Recipes are a way of travelling. Food can take you to other places. But wouldn’t it be more fun to travel in time?
If we could both be transported to the 1830s right now, I know what I would cook for you.
We’d find ourselves in front of a large coal-fired range in the basement of a Regency Town House. The fire would have been kept burning since six this morning. It’s cold outside but inside it is warm.
- 4 conference pears, peeled and quartered.
- 4 dried figs, halved
- 8 dried apricots
- 8 dried prunes, stones removed
- 1 clementine juiced, keep the peel and cut it into 3mm strips
- Juice of half a lemon
- 50g dark brown sugar
- 50g caster sugar
- 1 cinnamon stick
- 2 tsp cinnamon powder
- 4 allspice berries, crushed
- 4 cloves, crushed
- 4 juniper berries, crushed
- 100ml sherry
There’s poetry in assembling this fruit salad. The peeling, the halving and assembling the dried fruits. The juicing of a clementine and a lemon, the cutting of peel, the zesting of a lemon, weighing out sugar, searching the pantry for the spices. They are all activities involving our senses.

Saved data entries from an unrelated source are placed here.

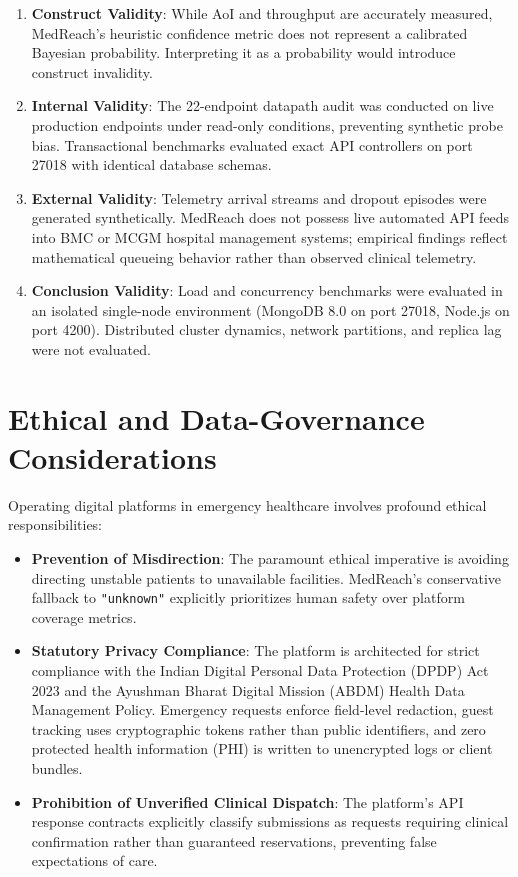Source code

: \documentclass[conference]{IEEEtran}
\begin{document}
\begin{enumerate}
    \item \textbf{Construct Validity}: While AoI and throughput are accurately measured, MedReach's heuristic confidence metric does not represent a calibrated Bayesian probability. Interpreting it as a probability would introduce construct invalidity.
    \item \textbf{Internal Validity}: The 22-endpoint datapath audit was conducted on live production endpoints under read-only conditions, preventing synthetic probe bias. Transactional benchmarks evaluated exact API controllers on port 27018 with identical database schemas.
    \item \textbf{External Validity}: Telemetry arrival streams and dropout episodes were generated synthetically. MedReach does not possess live automated API feeds into BMC or MCGM hospital management systems; empirical findings reflect mathematical queueing behavior rather than observed clinical telemetry.
    \item \textbf{Conclusion Validity}: Load and concurrency benchmarks were evaluated in an isolated single-node environment (MongoDB 8.0 on port 27018, Node.js on port 4200). Distributed cluster dynamics, network partitions, and replica lag were not evaluated.
\end{enumerate}

\section{Ethical and Data-Governance Considerations}

Operating digital platforms in emergency healthcare involves profound ethical responsibilities:
\begin{itemize}
    \item \textbf{Prevention of Misdirection}: The paramount ethical imperative is avoiding directing unstable patients to unavailable facilities. MedReach's conservative fallback to \texttt{"unknown"} explicitly prioritizes human safety over platform coverage metrics.
    \item \textbf{Statutory Privacy Compliance}: The platform is architected for strict compliance with the Indian Digital Personal Data Protection (DPDP) Act 2023 and the Ayushman Bharat Digital Mission (ABDM) Health Data Management Policy. Emergency requests enforce field-level redaction, guest tracking uses cryptographic tokens rather than public identifiers, and zero protected health information (PHI) is written to unencrypted logs or client bundles.
    \item \textbf{Prohibition of Unverified Clinical Dispatch}: The platform's API response contracts explicitly classify submissions as requests requiring clinical confirmation rather than guaranteed reservations, preventing false expectations of care.
\end{itemize}
\end{document}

Rough spices on our fingers, the smells of fresh clementine just, the zest of lemon zest, the sticky sugar, the sounds as spices are crushed on a hard wooden board.

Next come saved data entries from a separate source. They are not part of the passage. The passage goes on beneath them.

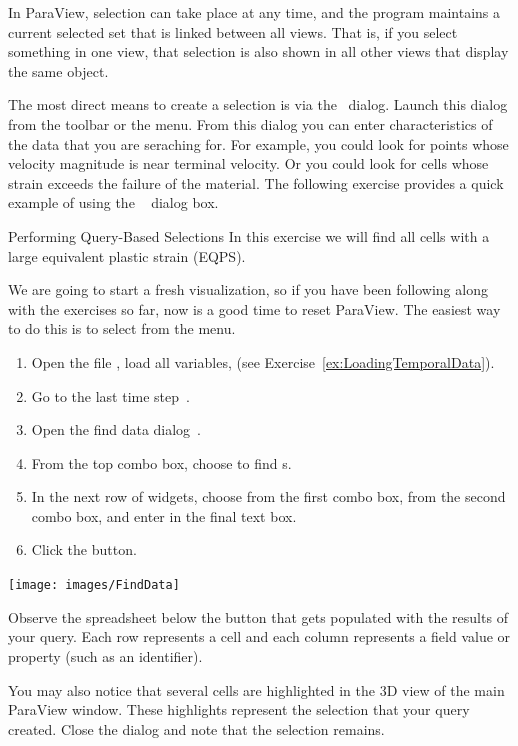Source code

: In ParaView, selection can take place at any time, and the program
maintains a current selected set that is linked between all views.
That is, if you select something in one view, that selection is also
shown in all other views that display the same object.

The most direct means to create a selection is via the ~\findData dialog. Launch this dialog from the toolbar or the
 menu.  From this dialog you can enter characteristics of the
data that you are seraching for.  For example, you could look for points
whose velocity magnitude is near terminal velocity.  Or you could look for
cells whose strain exceeds the failure of the material.  The following
exercise provides a quick example of using the ~\findData
dialog box.

\begin{exercise}{Performing Query-Based Selections}
  \label{ex:PerformingQueryBasedSelections}%
  In this exercise we will find all cells with a large equivalent plastic
  strain (EQPS).

  We are going to start a fresh visualization, so if you have been
  following along with the exercises so far, now is a good time to reset
  ParaView.  The easiest way to do this is to select  \ra
   from the menu.

  \begin{enumerate}
  \item Open the file , load all variables, \apply (see
    Exercise~\ref{ex:LoadingTemporalData}).
  \item Go to the last time step~\vcrLast.
  \item Open the find data dialog~\findData.
  \item From the top combo box, choose to find s.
  \item In the next row of widgets, choose  from the first combo
    box,  from the second combo box, and enter  in the
    final text box.
  \item Click the  button.
  \end{enumerate}

  \begin{inlinefig}
    \texttt{[image: images/FindData]}
  \end{inlinefig}

  Observe the spreadsheet below the  button that
  gets populated with the results of your query.  Each row represents a
  cell and each column represents a field value or property (such as an
  identifier).

  You may also notice that several cells are highlighted in the 3D view of
  the main ParaView window.  These highlights represent the selection that
  your query created.  Close the  dialog and note that the
  selection remains.
\end{exercise}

Let’s place the ingredients, as they are ready, into a wide pan. Or whatever pan we can find in our kitchen.
The pan needs to be filled with water until all the fruits are just covered.
We bring the mixture to the boil and then simmer it until the pears are cooked right through, It took us 40 minutes this time, but our pears were hard.
Then it’s taken off the heat and left it to cool in its own liquid.
To serve we take 2 pear quarters and two pieces of each of the other fruits. We add a piece or two of the cooked clementine peel. Mainly for the colour and the beauty. I’d spoon over some of the liquor and then grate on the zest of the lemon. Then I’d pass it to you.
We could eat two bowls of it together, huddled next to an electric fire, listening to the wind blowing outside and wishing we both could go back to the 1830s, for an hour or so.